» The records
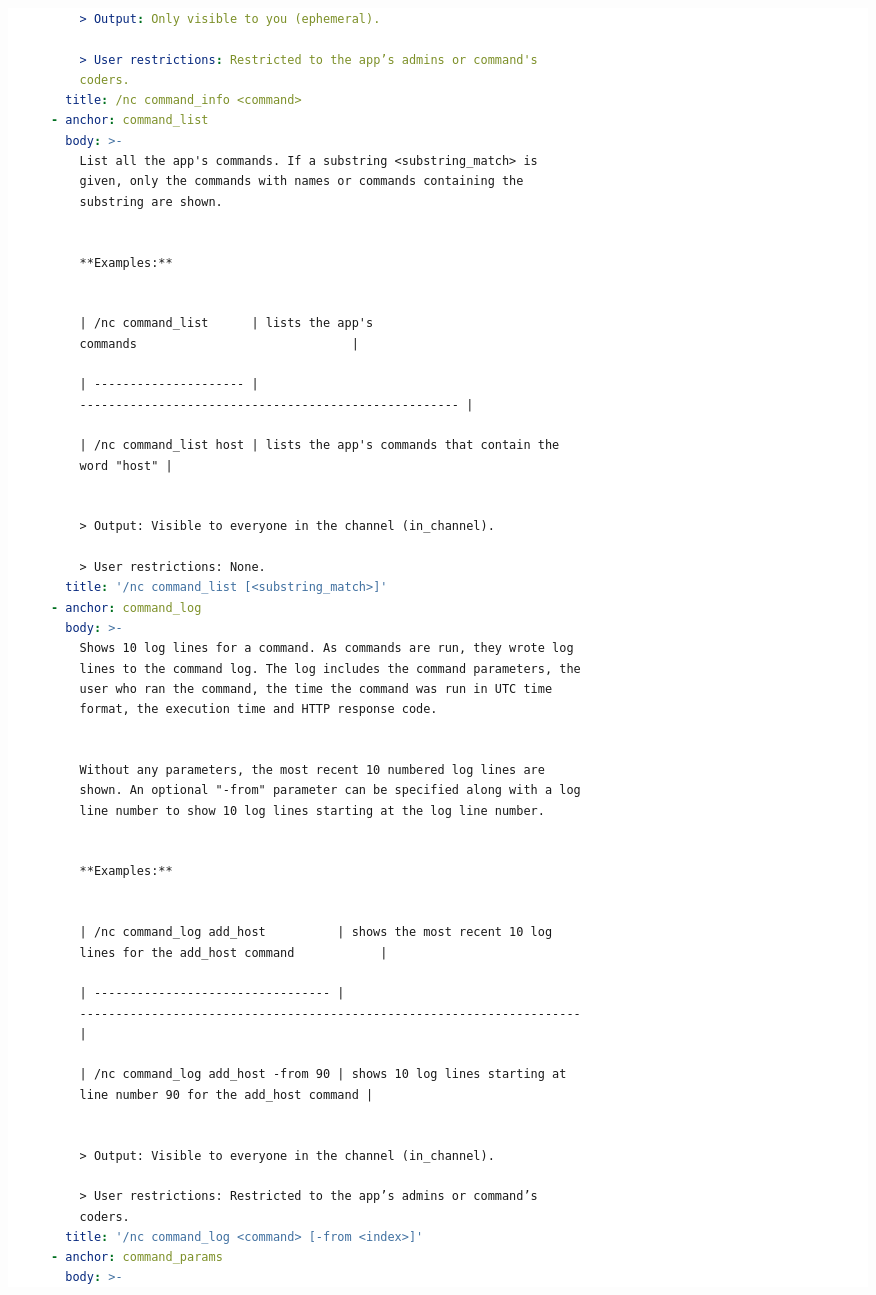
 ```yaml
          > Output: Only visible to you (ephemeral).

          > User restrictions: Restricted to the app’s admins or command's
          coders.
        title: /nc command_info <command>
      - anchor: command_list
        body: >-
          List all the app's commands. If a substring <substring_match> is
          given, only the commands with names or commands containing the
          substring are shown.


          **Examples:**


          | /nc command_list      | lists the app's
          commands                              |

          | --------------------- |
          ----------------------------------------------------- |

          | /nc command_list host | lists the app's commands that contain the
          word "host" |


          > Output: Visible to everyone in the channel (in_channel).

          > User restrictions: None.
        title: '/nc command_list [<substring_match>]'
      - anchor: command_log
        body: >-
          Shows 10 log lines for a command. As commands are run, they wrote log
          lines to the command log. The log includes the command parameters, the
          user who ran the command, the time the command was run in UTC time
          format, the execution time and HTTP response code.


          Without any parameters, the most recent 10 numbered log lines are
          shown. An optional "-from" parameter can be specified along with a log
          line number to show 10 log lines starting at the log line number.


          **Examples:**


          | /nc command_log add_host          | shows the most recent 10 log
          lines for the add_host command            |

          | --------------------------------- |
          ----------------------------------------------------------------------
          |

          | /nc command_log add_host -from 90 | shows 10 log lines starting at
          line number 90 for the add_host command |


          > Output: Visible to everyone in the channel (in_channel).

          > User restrictions: Restricted to the app’s admins or command’s
          coders.
        title: '/nc command_log <command> [-from <index>]'
      - anchor: command_params
        body: >-
```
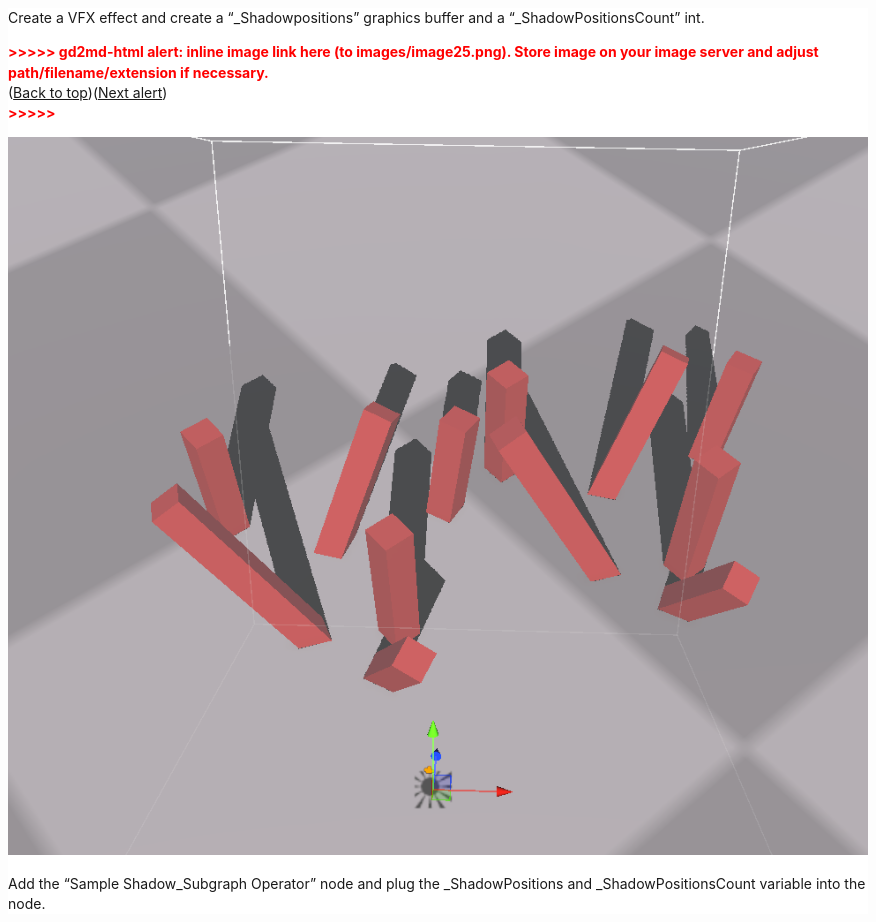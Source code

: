 
Create a VFX effect and create a “_Shadowpositions” graphics buffer and a “_ShadowPositionsCount” int.



<p id="gdcalert25" ><span style="color: red; font-weight: bold">>>>>>  gd2md-html alert: inline image link here (to images/image25.png). Store image on your image server and adjust path/filename/extension if necessary. </span><br>(<a href="#">Back to top</a>)(<a href="#gdcalert26">Next alert</a>)<br><span style="color: red; font-weight: bold">>>>>> </span></p>


![alt_text](images/image25.png "image_tooltip")


Add the “Sample Shadow_Subgraph Operator” node and plug the _ShadowPositions and _ShadowPositionsCount variable into the node.

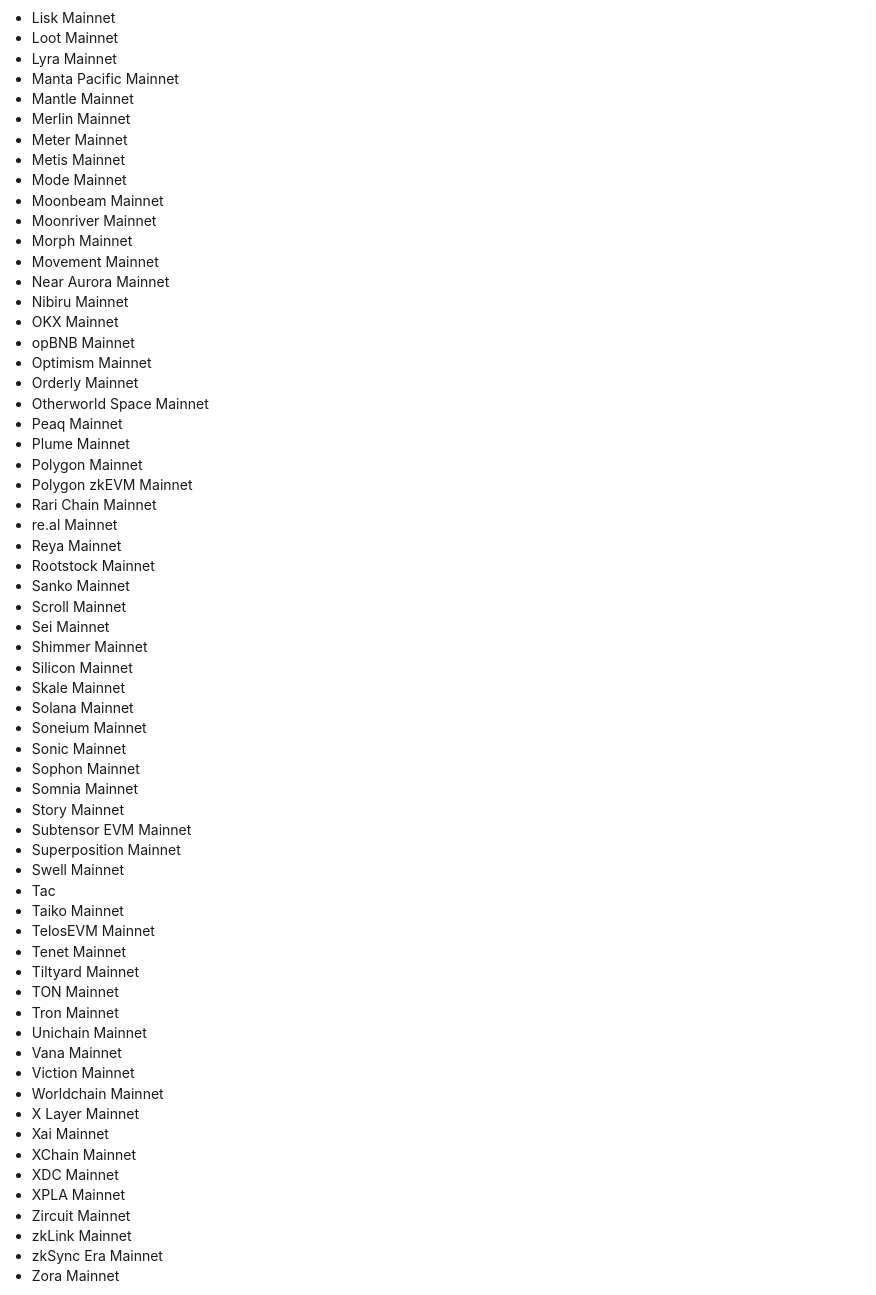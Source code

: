   - Lisk Mainnet
  - Loot Mainnet
  - Lyra Mainnet
  - Manta Pacific Mainnet
  - Mantle Mainnet
  - Merlin Mainnet
  - Meter Mainnet
  - Metis Mainnet
  - Mode Mainnet
  - Moonbeam Mainnet
  - Moonriver Mainnet
  - Morph Mainnet
  - Movement Mainnet
  - Near Aurora Mainnet
  - Nibiru Mainnet
  - OKX Mainnet
  - opBNB Mainnet
  - Optimism Mainnet
  - Orderly Mainnet
  - Otherworld Space Mainnet
  - Peaq Mainnet
  - Plume Mainnet
  - Polygon Mainnet
  - Polygon zkEVM Mainnet
  - Rari Chain Mainnet
  - re.al Mainnet
  - Reya Mainnet
  - Rootstock Mainnet
  - Sanko Mainnet
  - Scroll Mainnet
  - Sei Mainnet
  - Shimmer Mainnet
  - Silicon Mainnet
  - Skale Mainnet
  - Solana Mainnet
  - Soneium Mainnet
  - Sonic Mainnet
  - Sophon Mainnet
  - Somnia Mainnet
  - Story Mainnet
  - Subtensor EVM Mainnet
  - Superposition Mainnet
  - Swell Mainnet
  - Tac
  - Taiko Mainnet
  - TelosEVM Mainnet
  - Tenet Mainnet
  - Tiltyard Mainnet
  - TON Mainnet
  - Tron Mainnet
  - Unichain Mainnet
  - Vana Mainnet
  - Viction Mainnet
  - Worldchain Mainnet
  - X Layer Mainnet
  - Xai Mainnet
  - XChain Mainnet
  - XDC Mainnet
  - XPLA Mainnet
  - Zircuit Mainnet
  - zkLink Mainnet
  - zkSync Era Mainnet
  - Zora Mainnet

» Work task
What lines in the listing above hold the string "recent"? List them.

» Response
          Without any parameters, the most recent 10 numbered log lines are
          | /nc command_log add_host          | shows the most recent 10 log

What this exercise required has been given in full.